Segment Open

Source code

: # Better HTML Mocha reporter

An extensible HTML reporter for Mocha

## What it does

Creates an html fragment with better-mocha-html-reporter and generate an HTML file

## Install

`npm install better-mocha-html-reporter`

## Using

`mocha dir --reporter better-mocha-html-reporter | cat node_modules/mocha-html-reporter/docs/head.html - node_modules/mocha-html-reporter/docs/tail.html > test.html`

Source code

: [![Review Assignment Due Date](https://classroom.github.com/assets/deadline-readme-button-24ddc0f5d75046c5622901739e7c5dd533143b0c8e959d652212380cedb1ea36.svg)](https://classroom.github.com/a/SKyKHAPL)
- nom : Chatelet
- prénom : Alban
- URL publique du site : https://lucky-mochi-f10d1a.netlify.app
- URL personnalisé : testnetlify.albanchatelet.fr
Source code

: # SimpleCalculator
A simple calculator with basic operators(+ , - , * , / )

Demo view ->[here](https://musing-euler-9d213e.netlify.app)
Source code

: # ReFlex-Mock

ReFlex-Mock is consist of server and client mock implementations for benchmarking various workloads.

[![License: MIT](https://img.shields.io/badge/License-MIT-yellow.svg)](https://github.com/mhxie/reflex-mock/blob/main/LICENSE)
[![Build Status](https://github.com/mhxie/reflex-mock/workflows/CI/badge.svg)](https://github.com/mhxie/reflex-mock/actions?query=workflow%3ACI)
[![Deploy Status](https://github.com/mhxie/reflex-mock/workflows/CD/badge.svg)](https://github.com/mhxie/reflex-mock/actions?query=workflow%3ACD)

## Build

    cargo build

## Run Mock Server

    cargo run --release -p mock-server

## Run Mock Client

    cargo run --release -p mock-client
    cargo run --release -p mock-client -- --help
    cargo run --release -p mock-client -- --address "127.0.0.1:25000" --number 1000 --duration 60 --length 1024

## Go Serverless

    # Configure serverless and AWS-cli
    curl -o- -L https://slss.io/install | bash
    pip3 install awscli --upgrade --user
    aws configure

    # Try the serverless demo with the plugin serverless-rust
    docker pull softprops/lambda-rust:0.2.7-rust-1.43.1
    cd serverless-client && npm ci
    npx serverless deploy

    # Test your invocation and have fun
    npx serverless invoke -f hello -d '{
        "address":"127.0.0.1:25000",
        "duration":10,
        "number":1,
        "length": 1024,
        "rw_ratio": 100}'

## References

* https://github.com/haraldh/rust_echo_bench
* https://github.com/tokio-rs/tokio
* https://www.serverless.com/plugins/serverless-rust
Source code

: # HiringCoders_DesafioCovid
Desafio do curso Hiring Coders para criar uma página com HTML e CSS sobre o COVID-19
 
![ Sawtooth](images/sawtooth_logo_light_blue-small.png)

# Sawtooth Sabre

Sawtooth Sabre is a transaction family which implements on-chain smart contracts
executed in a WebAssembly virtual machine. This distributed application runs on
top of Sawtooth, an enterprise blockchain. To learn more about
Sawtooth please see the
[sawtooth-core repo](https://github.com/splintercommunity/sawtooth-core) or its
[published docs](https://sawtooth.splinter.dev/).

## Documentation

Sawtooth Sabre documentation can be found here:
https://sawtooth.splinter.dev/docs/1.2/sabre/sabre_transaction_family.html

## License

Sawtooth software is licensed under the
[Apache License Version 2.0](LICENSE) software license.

Segment Closed

The required answer is each line of the data in which the word "length" appears.

Task output —
    cargo run --release -p mock-client -- --address "127.0.0.1:25000" --number 1000 --duration 60 --length 1024
        "length": 1024,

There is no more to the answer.